Stored data entries =
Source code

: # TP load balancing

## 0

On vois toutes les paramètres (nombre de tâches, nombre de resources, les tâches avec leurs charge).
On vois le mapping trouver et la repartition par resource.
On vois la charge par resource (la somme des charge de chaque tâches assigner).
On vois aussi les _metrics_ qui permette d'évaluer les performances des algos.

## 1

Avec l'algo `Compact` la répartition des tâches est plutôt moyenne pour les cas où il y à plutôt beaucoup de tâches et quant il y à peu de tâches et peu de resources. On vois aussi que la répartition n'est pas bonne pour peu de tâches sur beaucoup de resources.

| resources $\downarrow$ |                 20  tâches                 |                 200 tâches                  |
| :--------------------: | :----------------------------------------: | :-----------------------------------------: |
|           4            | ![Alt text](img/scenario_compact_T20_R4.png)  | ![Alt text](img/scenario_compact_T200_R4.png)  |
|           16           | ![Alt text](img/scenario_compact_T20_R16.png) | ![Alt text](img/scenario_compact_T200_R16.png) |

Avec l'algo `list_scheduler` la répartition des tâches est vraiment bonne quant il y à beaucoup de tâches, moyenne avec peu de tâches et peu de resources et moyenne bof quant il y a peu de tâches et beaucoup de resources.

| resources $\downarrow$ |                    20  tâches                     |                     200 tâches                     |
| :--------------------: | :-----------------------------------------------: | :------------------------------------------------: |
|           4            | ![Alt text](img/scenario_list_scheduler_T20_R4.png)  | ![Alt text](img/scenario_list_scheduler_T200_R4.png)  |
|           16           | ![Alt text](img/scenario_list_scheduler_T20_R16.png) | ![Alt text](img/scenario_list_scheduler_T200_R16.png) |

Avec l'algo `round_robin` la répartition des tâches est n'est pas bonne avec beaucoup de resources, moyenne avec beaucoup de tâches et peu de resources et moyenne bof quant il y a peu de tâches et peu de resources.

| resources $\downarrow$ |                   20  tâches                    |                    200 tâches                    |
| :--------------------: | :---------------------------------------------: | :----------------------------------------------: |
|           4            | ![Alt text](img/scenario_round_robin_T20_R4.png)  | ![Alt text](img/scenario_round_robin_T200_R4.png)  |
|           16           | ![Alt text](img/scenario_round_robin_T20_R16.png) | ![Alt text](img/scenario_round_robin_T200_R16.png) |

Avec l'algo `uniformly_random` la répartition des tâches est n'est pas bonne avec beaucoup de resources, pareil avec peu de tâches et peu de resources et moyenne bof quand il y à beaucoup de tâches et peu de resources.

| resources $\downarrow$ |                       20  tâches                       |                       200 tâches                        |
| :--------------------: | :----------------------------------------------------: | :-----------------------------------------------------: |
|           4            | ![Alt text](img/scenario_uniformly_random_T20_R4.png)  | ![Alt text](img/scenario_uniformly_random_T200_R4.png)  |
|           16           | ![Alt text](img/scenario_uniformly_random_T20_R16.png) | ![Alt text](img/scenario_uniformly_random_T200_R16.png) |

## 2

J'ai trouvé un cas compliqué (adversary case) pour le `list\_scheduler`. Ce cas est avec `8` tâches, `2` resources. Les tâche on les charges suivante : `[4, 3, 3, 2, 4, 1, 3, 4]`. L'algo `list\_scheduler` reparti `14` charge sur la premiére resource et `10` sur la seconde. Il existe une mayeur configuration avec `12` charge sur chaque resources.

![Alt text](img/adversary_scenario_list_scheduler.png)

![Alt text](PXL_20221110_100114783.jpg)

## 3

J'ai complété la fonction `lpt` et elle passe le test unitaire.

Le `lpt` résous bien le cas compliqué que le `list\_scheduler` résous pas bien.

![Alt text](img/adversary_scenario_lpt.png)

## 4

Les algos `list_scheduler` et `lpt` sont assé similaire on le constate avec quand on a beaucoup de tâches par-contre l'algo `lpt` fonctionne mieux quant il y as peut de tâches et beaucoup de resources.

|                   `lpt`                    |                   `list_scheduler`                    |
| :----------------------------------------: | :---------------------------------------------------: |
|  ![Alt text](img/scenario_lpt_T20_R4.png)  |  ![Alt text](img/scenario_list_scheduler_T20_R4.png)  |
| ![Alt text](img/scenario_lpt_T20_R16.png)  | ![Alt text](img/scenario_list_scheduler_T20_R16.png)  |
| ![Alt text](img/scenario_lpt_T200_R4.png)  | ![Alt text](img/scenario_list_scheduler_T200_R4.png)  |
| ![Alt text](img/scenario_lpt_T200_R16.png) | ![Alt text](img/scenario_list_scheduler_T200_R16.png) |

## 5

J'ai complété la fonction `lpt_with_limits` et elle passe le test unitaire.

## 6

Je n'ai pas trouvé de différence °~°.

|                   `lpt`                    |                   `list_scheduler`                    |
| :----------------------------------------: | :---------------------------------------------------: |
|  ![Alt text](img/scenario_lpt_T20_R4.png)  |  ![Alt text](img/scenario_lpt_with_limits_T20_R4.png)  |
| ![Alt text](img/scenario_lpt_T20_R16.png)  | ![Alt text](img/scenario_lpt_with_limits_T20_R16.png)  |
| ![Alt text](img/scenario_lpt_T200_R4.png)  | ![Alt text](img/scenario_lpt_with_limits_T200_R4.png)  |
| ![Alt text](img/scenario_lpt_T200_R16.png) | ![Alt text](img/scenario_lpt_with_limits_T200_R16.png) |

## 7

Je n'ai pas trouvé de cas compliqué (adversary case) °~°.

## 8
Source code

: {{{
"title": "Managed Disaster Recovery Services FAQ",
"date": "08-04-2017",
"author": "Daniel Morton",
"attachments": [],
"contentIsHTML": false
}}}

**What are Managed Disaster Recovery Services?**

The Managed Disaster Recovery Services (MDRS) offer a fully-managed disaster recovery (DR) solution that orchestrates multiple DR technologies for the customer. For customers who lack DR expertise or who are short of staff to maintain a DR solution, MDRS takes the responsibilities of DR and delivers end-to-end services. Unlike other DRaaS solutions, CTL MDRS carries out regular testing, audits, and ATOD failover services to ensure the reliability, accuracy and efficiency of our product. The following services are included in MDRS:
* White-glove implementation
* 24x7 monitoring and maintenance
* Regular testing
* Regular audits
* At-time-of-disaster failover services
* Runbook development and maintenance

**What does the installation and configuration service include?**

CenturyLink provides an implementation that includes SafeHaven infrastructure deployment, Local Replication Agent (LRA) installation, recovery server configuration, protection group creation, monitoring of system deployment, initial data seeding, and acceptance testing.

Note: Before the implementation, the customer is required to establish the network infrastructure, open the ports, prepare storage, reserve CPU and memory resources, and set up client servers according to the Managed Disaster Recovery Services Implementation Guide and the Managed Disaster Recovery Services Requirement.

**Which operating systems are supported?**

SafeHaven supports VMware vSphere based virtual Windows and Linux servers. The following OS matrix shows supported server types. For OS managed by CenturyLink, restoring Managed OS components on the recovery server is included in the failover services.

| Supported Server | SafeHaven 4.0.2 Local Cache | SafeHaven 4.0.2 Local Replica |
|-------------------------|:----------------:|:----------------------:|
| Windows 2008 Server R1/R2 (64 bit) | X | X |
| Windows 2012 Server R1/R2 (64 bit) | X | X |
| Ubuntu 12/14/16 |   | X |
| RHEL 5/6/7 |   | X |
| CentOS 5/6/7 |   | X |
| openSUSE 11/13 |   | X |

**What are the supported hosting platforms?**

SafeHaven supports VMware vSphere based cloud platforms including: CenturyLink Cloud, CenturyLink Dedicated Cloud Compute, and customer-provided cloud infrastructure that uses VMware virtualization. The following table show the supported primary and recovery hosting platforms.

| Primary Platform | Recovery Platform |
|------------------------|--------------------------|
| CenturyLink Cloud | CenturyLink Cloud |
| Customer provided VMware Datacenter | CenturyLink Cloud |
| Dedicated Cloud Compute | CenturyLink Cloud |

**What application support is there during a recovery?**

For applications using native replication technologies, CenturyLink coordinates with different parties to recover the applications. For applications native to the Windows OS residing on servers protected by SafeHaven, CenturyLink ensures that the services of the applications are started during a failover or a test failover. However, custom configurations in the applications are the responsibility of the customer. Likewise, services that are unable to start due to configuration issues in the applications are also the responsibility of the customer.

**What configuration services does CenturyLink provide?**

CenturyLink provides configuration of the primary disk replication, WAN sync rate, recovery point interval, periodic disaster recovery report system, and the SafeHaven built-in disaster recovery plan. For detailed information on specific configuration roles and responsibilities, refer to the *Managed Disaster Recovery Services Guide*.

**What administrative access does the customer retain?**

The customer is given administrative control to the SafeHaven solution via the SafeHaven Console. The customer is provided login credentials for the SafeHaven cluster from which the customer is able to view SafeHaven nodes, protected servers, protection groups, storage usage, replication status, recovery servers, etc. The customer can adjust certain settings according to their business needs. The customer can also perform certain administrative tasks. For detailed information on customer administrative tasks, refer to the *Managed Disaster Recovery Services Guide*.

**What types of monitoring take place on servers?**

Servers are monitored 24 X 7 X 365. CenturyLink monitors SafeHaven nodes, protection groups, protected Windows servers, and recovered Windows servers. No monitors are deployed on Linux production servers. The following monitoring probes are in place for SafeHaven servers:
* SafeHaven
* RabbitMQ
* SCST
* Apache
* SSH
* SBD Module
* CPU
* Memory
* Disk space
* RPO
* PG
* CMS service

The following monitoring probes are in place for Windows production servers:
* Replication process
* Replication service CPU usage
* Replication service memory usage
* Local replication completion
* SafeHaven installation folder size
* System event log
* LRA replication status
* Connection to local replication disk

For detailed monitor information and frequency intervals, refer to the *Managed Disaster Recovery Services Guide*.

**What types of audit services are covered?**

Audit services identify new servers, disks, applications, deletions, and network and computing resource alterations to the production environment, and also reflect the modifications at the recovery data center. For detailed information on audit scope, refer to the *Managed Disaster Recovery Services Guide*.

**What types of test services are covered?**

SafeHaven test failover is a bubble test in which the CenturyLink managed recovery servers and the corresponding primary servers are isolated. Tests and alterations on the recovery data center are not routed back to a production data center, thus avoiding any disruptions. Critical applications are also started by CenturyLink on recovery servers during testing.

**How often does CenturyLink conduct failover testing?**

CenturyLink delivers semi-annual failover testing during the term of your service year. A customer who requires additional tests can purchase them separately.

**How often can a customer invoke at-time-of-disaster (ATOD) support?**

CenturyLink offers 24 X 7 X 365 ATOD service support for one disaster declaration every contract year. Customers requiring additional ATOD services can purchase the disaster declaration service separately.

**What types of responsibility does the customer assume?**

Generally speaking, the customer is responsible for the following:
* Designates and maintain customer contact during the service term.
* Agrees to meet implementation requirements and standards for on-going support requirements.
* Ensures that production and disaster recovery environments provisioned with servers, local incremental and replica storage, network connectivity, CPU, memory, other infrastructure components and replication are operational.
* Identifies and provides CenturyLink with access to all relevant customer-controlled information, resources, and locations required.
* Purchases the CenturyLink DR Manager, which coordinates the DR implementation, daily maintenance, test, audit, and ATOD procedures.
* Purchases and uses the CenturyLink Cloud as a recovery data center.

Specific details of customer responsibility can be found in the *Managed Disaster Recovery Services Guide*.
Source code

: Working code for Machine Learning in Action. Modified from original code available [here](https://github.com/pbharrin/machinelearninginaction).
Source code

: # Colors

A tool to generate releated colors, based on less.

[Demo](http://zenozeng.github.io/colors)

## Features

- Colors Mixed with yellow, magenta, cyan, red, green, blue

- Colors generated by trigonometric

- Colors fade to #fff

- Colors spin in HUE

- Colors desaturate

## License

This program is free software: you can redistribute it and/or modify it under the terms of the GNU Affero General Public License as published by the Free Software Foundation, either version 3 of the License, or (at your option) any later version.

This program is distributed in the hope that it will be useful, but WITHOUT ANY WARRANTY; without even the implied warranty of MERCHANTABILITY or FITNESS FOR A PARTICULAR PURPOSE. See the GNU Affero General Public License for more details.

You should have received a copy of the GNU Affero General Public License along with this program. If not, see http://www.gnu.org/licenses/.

Assignment =
Among the entries above, copy exactly only the lines starting with the one containing "service CPU usage" and going through the one containing "audit services are covered?**", both ends included.

Answer to this problem =
* Replication service CPU usage
* Replication service memory usage
* Local replication completion
* SafeHaven installation folder size
* System event log
* LRA replication status
* Connection to local replication disk

For detailed monitor information and frequency intervals, refer to the *Managed Disaster Recovery Services Guide*.

**What types of audit services are covered?**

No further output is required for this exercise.